**YOUR ASSIGNMENT:**
Only lines containing "support" belong in the answer, each copied from the entries below.

[Source texts of formatted documents]
* * * *

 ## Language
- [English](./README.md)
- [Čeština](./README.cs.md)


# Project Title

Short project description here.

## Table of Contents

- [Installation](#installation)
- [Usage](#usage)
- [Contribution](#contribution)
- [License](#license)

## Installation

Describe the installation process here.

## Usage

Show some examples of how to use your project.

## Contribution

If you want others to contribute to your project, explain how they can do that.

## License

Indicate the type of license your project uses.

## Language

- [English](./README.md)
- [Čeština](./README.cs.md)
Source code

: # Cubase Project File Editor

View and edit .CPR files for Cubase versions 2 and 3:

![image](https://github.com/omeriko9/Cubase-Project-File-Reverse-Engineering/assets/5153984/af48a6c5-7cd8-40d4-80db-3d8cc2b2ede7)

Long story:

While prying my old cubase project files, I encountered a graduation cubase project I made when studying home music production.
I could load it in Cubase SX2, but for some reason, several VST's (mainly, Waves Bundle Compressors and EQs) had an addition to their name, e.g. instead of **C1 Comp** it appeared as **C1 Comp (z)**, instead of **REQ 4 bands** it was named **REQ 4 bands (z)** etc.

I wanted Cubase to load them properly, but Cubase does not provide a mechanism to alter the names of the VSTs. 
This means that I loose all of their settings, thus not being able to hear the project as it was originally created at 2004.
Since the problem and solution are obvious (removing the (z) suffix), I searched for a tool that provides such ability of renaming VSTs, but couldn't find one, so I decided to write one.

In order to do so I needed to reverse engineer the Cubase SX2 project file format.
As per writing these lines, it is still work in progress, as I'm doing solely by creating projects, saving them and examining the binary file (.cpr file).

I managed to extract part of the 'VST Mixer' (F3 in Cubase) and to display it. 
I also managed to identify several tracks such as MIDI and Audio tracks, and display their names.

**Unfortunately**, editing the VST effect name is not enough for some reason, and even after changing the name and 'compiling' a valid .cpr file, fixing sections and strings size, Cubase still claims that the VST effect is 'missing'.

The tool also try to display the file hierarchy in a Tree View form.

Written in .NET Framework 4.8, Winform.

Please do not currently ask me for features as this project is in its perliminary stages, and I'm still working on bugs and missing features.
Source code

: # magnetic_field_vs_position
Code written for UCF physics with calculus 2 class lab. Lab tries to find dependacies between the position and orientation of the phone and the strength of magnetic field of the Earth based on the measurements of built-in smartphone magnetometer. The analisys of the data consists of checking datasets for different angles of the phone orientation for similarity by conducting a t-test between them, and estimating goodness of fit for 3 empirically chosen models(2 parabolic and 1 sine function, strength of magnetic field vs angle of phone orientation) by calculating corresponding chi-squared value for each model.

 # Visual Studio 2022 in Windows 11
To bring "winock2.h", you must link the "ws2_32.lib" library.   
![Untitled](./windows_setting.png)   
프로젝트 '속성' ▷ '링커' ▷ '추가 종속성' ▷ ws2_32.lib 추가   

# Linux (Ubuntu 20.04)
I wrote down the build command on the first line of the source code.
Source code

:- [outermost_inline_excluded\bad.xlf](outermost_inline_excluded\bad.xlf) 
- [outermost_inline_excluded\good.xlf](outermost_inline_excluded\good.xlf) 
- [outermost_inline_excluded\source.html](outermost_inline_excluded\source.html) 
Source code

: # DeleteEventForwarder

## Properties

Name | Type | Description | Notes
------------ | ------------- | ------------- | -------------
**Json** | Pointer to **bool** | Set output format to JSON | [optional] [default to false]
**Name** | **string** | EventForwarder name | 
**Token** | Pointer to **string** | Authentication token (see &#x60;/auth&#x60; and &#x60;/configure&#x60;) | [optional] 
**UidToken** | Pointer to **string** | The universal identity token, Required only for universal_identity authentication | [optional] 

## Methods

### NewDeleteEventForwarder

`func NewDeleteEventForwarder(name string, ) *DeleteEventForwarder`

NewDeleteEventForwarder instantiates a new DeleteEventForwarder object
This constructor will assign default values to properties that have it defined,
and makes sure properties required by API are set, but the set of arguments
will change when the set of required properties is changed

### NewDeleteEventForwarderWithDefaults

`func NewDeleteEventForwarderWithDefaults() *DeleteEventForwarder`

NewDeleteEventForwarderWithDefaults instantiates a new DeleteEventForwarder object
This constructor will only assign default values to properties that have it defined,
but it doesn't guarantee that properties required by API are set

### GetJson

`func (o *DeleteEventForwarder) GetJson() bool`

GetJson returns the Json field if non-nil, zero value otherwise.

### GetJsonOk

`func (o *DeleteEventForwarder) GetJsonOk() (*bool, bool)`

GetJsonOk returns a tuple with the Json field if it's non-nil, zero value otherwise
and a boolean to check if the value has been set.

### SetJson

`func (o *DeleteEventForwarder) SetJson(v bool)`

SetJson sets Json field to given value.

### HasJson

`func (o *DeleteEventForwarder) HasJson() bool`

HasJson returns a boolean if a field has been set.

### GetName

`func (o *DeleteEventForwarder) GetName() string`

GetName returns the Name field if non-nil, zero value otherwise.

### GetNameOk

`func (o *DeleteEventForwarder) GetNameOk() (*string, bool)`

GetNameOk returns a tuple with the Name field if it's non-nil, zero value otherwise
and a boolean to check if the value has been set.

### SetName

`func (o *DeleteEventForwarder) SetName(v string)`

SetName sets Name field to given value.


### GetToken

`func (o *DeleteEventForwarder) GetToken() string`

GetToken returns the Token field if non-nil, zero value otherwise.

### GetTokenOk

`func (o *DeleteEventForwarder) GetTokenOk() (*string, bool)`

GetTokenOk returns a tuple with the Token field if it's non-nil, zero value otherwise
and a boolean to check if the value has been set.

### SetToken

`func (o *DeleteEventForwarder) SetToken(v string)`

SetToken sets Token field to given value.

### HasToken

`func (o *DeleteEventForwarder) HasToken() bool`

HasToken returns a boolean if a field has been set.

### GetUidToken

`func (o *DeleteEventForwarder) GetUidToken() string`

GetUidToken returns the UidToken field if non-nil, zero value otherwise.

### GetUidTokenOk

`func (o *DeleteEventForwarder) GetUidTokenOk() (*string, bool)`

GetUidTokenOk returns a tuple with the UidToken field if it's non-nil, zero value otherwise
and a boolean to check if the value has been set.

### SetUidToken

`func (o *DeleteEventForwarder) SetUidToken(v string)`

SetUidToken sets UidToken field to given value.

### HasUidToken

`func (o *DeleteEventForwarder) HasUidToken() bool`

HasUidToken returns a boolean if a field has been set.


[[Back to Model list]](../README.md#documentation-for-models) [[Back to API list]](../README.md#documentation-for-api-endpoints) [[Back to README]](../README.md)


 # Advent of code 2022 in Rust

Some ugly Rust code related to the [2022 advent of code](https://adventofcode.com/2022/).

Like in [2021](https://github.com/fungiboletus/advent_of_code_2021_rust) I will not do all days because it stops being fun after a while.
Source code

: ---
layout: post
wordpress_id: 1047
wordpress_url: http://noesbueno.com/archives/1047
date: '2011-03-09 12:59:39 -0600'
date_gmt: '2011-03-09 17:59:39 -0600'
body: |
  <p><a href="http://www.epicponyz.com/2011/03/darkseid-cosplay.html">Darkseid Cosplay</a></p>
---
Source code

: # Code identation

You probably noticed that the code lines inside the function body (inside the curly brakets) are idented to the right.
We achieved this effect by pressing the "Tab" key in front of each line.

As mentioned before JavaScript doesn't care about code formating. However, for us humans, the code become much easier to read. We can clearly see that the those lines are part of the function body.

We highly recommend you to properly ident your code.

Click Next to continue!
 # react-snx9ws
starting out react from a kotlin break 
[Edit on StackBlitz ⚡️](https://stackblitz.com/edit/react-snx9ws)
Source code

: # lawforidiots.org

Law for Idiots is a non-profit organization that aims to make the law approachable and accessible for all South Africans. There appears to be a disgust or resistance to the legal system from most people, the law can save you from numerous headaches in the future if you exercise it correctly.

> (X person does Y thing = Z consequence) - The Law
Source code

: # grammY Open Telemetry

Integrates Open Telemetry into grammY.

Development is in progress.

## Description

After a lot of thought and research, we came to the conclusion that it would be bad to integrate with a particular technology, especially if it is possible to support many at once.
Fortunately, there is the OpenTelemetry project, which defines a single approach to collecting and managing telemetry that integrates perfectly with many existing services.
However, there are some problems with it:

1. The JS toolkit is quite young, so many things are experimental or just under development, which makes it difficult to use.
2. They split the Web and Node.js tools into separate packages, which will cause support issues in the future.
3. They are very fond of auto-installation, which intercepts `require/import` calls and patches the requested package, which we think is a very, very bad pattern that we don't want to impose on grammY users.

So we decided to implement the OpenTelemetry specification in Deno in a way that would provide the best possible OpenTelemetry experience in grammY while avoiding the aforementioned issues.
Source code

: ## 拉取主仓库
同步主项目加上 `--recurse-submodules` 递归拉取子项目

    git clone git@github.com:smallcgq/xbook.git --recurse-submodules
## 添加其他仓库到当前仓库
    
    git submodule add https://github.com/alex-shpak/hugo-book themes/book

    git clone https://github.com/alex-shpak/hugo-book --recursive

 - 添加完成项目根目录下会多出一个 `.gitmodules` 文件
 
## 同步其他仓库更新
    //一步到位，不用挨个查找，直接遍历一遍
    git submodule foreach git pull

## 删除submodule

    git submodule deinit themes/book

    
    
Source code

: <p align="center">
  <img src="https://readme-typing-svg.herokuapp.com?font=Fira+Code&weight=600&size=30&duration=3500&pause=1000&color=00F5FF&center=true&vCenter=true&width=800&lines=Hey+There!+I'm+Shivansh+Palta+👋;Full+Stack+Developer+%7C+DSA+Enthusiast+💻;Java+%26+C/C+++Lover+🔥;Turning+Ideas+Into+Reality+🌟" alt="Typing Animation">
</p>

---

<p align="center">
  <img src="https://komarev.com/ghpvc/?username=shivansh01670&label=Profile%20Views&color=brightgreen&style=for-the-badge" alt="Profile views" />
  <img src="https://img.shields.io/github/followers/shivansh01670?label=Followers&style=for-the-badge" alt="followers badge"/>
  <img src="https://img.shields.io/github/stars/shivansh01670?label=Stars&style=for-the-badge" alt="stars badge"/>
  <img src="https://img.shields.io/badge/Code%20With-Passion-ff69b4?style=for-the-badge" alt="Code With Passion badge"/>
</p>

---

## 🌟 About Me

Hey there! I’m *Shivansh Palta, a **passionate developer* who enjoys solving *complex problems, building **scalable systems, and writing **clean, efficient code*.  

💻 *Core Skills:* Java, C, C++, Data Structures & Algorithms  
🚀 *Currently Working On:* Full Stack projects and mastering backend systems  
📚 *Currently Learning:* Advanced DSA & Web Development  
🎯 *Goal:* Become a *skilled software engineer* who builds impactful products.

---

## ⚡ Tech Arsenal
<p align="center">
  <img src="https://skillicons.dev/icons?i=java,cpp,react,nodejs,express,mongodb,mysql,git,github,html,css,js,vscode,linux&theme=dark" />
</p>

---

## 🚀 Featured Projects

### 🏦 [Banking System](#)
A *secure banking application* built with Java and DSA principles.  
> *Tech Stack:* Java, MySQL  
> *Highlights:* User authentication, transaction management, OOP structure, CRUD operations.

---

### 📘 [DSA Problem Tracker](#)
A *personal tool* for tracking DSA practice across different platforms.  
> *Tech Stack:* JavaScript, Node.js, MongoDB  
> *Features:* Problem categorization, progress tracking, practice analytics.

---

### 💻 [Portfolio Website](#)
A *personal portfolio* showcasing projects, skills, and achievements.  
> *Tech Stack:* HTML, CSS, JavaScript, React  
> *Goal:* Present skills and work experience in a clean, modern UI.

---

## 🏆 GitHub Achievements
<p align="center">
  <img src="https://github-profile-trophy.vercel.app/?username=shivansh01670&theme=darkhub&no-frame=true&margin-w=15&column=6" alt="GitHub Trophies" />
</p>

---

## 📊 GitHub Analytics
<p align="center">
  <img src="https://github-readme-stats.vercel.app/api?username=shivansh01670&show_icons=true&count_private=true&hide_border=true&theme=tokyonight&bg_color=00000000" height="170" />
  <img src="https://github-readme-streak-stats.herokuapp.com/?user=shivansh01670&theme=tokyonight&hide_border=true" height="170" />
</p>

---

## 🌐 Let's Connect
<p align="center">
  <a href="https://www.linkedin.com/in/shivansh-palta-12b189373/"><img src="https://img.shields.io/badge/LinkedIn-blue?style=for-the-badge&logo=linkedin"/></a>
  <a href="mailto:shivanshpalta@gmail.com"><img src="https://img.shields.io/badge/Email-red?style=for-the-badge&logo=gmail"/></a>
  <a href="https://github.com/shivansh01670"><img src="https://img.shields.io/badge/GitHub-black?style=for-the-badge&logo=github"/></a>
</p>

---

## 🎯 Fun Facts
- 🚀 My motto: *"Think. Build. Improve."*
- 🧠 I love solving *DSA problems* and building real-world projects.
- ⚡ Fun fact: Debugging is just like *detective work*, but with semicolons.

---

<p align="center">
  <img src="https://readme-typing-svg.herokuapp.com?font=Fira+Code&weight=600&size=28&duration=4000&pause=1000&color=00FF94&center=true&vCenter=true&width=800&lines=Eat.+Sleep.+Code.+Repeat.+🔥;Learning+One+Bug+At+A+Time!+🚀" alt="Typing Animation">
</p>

* * * *

**PROBLEM SOLUTION:**
After a lot of thought and research, we came to the conclusion that it would be bad to integrate with a particular technology, especially if it is possible to support many at once.
2. They split the Web and Node.js tools into separate packages, which will cause support issues in the future.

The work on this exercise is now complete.